Al chiacchiericcio disinvolto che accompagna solitamente l’ingresso in sala, ai bip degli scanner che validano i biglietti, alle corse dei ritardatari, si sono sostituiti rivoli di avventori da soli, a coppie o in gruppo che accedono alla sala sommessamente. Confusi dal non avere un posto assegnato, sono costretti a guardarsi intorno, a scegliere se rimanere in piedi e in disparte o se attraversare quello che solitamente è lo spazio scenico per prendere posto in platea; o ancora, se avventurarsi per i corridoi bui che portano alle balconate. Il primo contatto con ciò che avviene è quindi autonomo e favorisce il rapporto diretto, uno a uno, con lo spazio. Unica guida verso l’interno è il disegno luci di Manuel Frenda, che si schiude una volta attraversata la grande porta che dà in platea. I quattro settori di sedute che la compongono sono irradiati dall’alto e riservati agli spettatori o ai cori in esibizione, con uno schema a incrocio, a chiasmo. L’emiciclo centrale è invece sgombro e in ombra, di uno scuro che diventa nero abisso man mano che guardiamo verso le quinte e la parete di fondo della sala. Un vuoto, che che lo sguardo è portato naturalmente a colmare, alzandosi in esplorazione per seguire le luci radenti alle pareti. Così, nella notte di Eleusi, l’occhio riscopre i volumi e i materiali, i mattoni a vista dei quattro ordini di balconata e perfino l’imponente soffitto ligneo, termine di un’ascesa che è fatta anche di sentieri cromatici negli spettri del giallo, del rosso e dell’arancio. 

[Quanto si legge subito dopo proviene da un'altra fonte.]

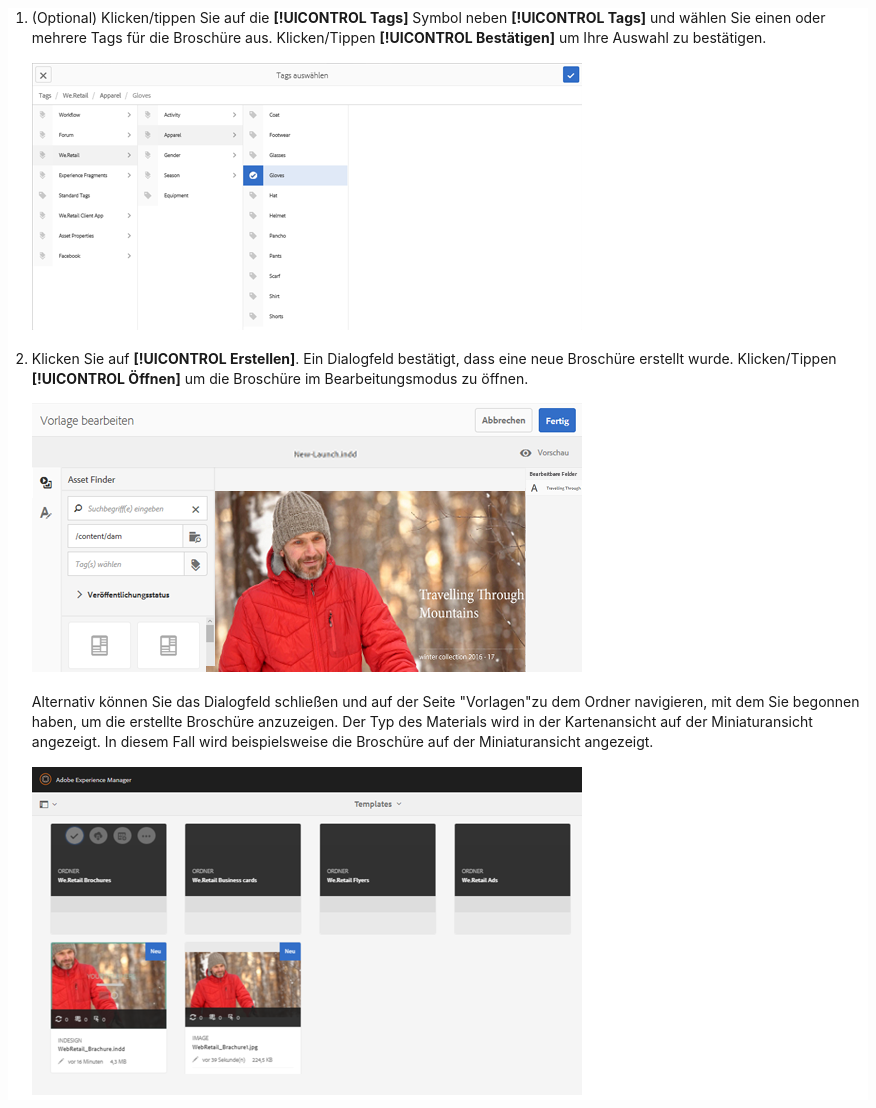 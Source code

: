 1. (Optional) Klicken/tippen Sie auf die **[!UICONTROL Tags]** Symbol neben **[!UICONTROL Tags]** und wählen Sie einen oder mehrere Tags für die Broschüre aus. Klicken/Tippen **[!UICONTROL Bestätigen]** um Ihre Auswahl zu bestätigen.

   ![chlimage_1-310](assets/chlimage_1-310.png)

1. Klicken Sie auf **[!UICONTROL Erstellen]**. Ein Dialogfeld bestätigt, dass eine neue Broschüre erstellt wurde. Klicken/Tippen **[!UICONTROL Öffnen]** um die Broschüre im Bearbeitungsmodus zu öffnen.

   ![chlimage_1-311](assets/chlimage_1-311.png)

   Alternativ können Sie das Dialogfeld schließen und auf der Seite &quot;Vorlagen&quot;zu dem Ordner navigieren, mit dem Sie begonnen haben, um die erstellte Broschüre anzuzeigen. Der Typ des Materials wird in der Kartenansicht auf der Miniaturansicht angezeigt. In diesem Fall wird beispielsweise die Broschüre auf der Miniaturansicht angezeigt.

   ![chlimage_1-312](assets/chlimage_1-312.png)

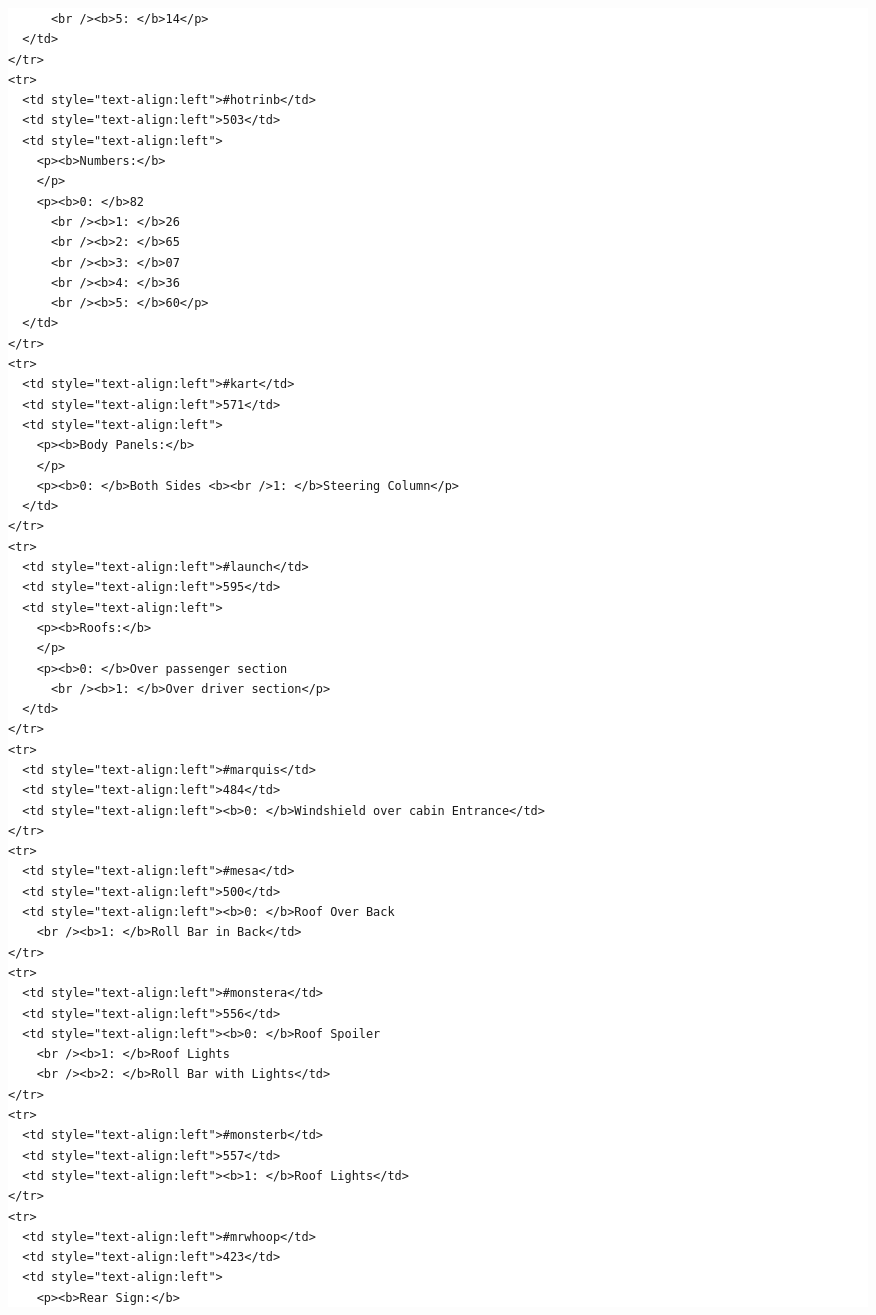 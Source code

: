           <br /><b>5: </b>14</p>
      </td>
    </tr>
    <tr>
      <td style="text-align:left">#hotrinb</td>
      <td style="text-align:left">503</td>
      <td style="text-align:left">
        <p><b>Numbers:</b>
        </p>
        <p><b>0: </b>82
          <br /><b>1: </b>26
          <br /><b>2: </b>65
          <br /><b>3: </b>07
          <br /><b>4: </b>36
          <br /><b>5: </b>60</p>
      </td>
    </tr>
    <tr>
      <td style="text-align:left">#kart</td>
      <td style="text-align:left">571</td>
      <td style="text-align:left">
        <p><b>Body Panels:</b>
        </p>
        <p><b>0: </b>Both Sides <b><br />1: </b>Steering Column</p>
      </td>
    </tr>
    <tr>
      <td style="text-align:left">#launch</td>
      <td style="text-align:left">595</td>
      <td style="text-align:left">
        <p><b>Roofs:</b>
        </p>
        <p><b>0: </b>Over passenger section
          <br /><b>1: </b>Over driver section</p>
      </td>
    </tr>
    <tr>
      <td style="text-align:left">#marquis</td>
      <td style="text-align:left">484</td>
      <td style="text-align:left"><b>0: </b>Windshield over cabin Entrance</td>
    </tr>
    <tr>
      <td style="text-align:left">#mesa</td>
      <td style="text-align:left">500</td>
      <td style="text-align:left"><b>0: </b>Roof Over Back
        <br /><b>1: </b>Roll Bar in Back</td>
    </tr>
    <tr>
      <td style="text-align:left">#monstera</td>
      <td style="text-align:left">556</td>
      <td style="text-align:left"><b>0: </b>Roof Spoiler
        <br /><b>1: </b>Roof Lights
        <br /><b>2: </b>Roll Bar with Lights</td>
    </tr>
    <tr>
      <td style="text-align:left">#monsterb</td>
      <td style="text-align:left">557</td>
      <td style="text-align:left"><b>1: </b>Roof Lights</td>
    </tr>
    <tr>
      <td style="text-align:left">#mrwhoop</td>
      <td style="text-align:left">423</td>
      <td style="text-align:left">
        <p><b>Rear Sign:</b>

Tali contrasti, proprio come in un luogo di culto, sono organizzati per contribuire all’introspezione. Tutte le sorgenti sono di luce rigorosamente calda, come si usa spesso nelle chiese per creare l’illusione delle vecchie candele o di lampade a olio, nell’immaginario associate all’intimità. Infine, a suggellare questa riconfigurazione del teatro come cattedrale, è proprio il corpo sonoro, che come quello luminoso riplasma la posizione emotiva dello spettatore nell’ambiente. La scelta di porre i cori in platea infatti, a latere e non al centro della sala, ci comunica che non sono essi stessi il fine del nostro ingresso a teatro. Come nei riti religiosi, sono uno degli elementi che produce una nuova esperienza dello spazio e prepara il sentimento del sacro. In questo cambio di prospettiva, sarà quindi la sensibilità di ognuno a dire se un dio scende ad abitare veramente questo tempio. Se, come il protagonista del racconto di Carver, seguendo le linee della cattedrale scopriremo che si annulla l’idea stessa di muro, confine e finitezza, e ci sentiremo «come la sensazione di non stare dentro a niente»; o se, in definitiva, divina è solo l’illusione, perché quelli che vedono, non vedono quello che vedono, e quelli che volano sono essi stessi il volo (sic.). 

Federico Demitry


foto: Masiar Pasquali

sabato 10 giugno, ore 23:20, Teatro Studio Melato

 In un via vai di assidui frequentatori del teatro e curiosi passanti attratti dai fievoli suoni provenienti dallo studio Melato, si viene accolti in un luogo quasi sacro, dalla forte componente liturgico-rituale: la suddivisione dello spazio segue uno schema ben preciso, che ricorda quello di una chiesa cristiana. Ogni azione è scandita da tempi cerimoniali precisi, dal movimento dei cantanti alla durata delle singole canzoni.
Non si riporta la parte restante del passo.